Pharmacokinetic Interactions Between Buprenorphine and Tipranavir/Ritonavir (BUTI)

This is an interventional basic science trial for HIV Infections focused on measuring HIV, Pharmacokinetics, Buprenorphine, Tipranavir, HIV Seronegativity Read More

Inclusion Criteria:

• Buprenorphine/naloxone (BUP/NAL) users (taking 16/4 mg sublingually daily) for at least 3 weeks deemed by the investigator to have acceptable medical history, physical examination, 12 lead electrocardiogram, and clinical laboratory evaluations consistent with BUP maintenance will be eligible to participate in the study.
• Subjects who meet the criteria of opiate dependence, are enrolled in long-term BUP maintenance therapy, and have been on a stable dose of BUP/NAL for at least 3 weeks.
• Body weight > 60 kg for males and > 40 kg for females
• Body Mass Index (BMI) of 18 to 30 kg/m2, inclusive. BMI = weight (kg)/ [height(m)]2.
• Male or females, ages > 18 to < 60 years.
• Women of childbearing potential (WOCBP) must not be nursing or pregnant and must be on adequate non-hormonal contraception to avoid pregnancy.

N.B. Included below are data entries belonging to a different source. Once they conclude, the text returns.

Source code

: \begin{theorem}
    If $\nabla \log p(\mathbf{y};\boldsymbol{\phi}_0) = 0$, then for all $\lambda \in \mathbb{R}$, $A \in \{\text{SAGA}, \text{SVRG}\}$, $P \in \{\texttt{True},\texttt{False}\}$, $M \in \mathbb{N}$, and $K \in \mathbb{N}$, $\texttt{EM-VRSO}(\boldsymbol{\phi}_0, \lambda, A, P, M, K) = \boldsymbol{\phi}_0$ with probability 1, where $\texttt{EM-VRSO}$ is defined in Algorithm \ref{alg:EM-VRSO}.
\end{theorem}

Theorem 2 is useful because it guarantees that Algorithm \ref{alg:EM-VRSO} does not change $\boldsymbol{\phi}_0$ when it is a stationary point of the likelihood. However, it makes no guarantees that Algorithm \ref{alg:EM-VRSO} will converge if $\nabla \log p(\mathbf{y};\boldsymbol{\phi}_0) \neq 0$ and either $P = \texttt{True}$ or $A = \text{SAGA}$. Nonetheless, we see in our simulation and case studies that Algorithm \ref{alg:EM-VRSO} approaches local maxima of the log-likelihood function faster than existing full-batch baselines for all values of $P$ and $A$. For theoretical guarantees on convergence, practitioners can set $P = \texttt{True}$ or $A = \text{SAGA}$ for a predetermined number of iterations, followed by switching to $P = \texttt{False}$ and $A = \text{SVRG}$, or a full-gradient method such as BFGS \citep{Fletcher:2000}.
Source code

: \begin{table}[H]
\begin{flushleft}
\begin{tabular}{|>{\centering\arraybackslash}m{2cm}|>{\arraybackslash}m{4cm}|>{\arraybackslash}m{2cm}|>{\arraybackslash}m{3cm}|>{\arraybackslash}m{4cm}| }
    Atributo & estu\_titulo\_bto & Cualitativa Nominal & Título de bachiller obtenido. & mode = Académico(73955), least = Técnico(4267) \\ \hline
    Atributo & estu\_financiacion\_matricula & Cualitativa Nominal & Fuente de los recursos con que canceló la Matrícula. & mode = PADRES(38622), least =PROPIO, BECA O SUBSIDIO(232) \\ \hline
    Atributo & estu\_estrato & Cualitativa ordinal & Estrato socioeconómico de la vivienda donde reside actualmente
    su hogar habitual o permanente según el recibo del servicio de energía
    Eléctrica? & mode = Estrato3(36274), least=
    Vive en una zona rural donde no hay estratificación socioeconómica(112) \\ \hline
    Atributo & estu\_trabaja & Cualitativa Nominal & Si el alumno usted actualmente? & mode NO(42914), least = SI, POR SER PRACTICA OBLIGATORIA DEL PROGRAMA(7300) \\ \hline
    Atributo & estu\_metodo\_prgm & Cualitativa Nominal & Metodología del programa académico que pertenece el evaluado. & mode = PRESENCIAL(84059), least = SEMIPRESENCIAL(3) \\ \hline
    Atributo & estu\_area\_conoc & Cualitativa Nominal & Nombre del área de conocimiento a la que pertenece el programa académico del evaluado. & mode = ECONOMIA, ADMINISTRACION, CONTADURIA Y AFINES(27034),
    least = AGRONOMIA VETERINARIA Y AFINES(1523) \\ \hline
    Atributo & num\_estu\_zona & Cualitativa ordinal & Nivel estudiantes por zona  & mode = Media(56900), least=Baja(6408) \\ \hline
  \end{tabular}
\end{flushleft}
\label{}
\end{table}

WOCBP must have a negative serum or urine pregnancy test (minimum sensitivity 25 IU/L or equivalent units of HCG) within 24 hours prior to the start of Study Day 1.

Exclusion Criteria:

• History or current evidence of any significant acute or chronic medical illness that, within the investigator's discretion, would interfere with the conduct or interpretation of the study.
• History of acute or chronic pancreatitis.
• History of uncontrolled chronic medical illness which could adversely affect the subject's adherence to study protocol or affect patient safety in the opinion of the investigator
• Use of any medication thought to significantly alter the metabolism of tipranavir, ritonavir, Buprenorphine or naloxone.
• History of any hemolytic disorders (including drug-induced hemolysis).
• Proven or suspected acute hepatitis at the time of study entry.
• Chronic liver disease with Childs-Pugh Class B or C staging
• Current or recent (within 3 months) gastrointestinal disease which would interfere with the conduct or interpretation of the study.
• Any major surgery within 4 weeks of enrollment. Minor surgical procedures requiring local anesthesia are exceptions.
• Any gastrointestinal surgery that could impact upon the absorption of study drug.
• Donation of blood or plasma to a blood bank or in a clinical study (except a screening visit) within 4 weeks of enrollment.
• Blood transfusion within 4 weeks of enrollment.
• Inability to tolerate oral medication.
• Inability to tolerate venipuncture and/or absence of secure venous access.
• Inability to refrain from smoking during in-residence period
• Known or suspected HIV infection (subjects who are found to be positive upon screen for HIV will be excluded).
• Known active drug or alcohol abuse, which in the opinion of the investigator makes study participation to completion unlikely.
• Any other sound medical, psychiatric and/or social reason as determined by the Investigator.
• Evidence of organ dysfunction or any clinically relevant (as determined by the investigator) deviations from the norms observed in a buprenorphine/naloxone treated population in physical examination, vital signs, ECG or clinical laboratory determinations.
• Ingestion of alcohol within 24 hours prior to the dose of study medication
• Positive breathalyzer alcohol test, or positive urine screen for barbiturates, benzo-diazepines, amphetamines, THC, cocaine or opiates other than buprenorphine/naloxone.
• Positive blood screen for HIV antibody.
• Subjects with AST, ALT or bilirubin > 2.5X the upper limit of normal.
• Hemoglobin < 9 g/dL, and platelet count < 75, 000/mm3.
• Positive serum or urine for HCG.
• History of any significant drug allergy, drug rash or sensitivity to any class of drugs relevant to the study drugs.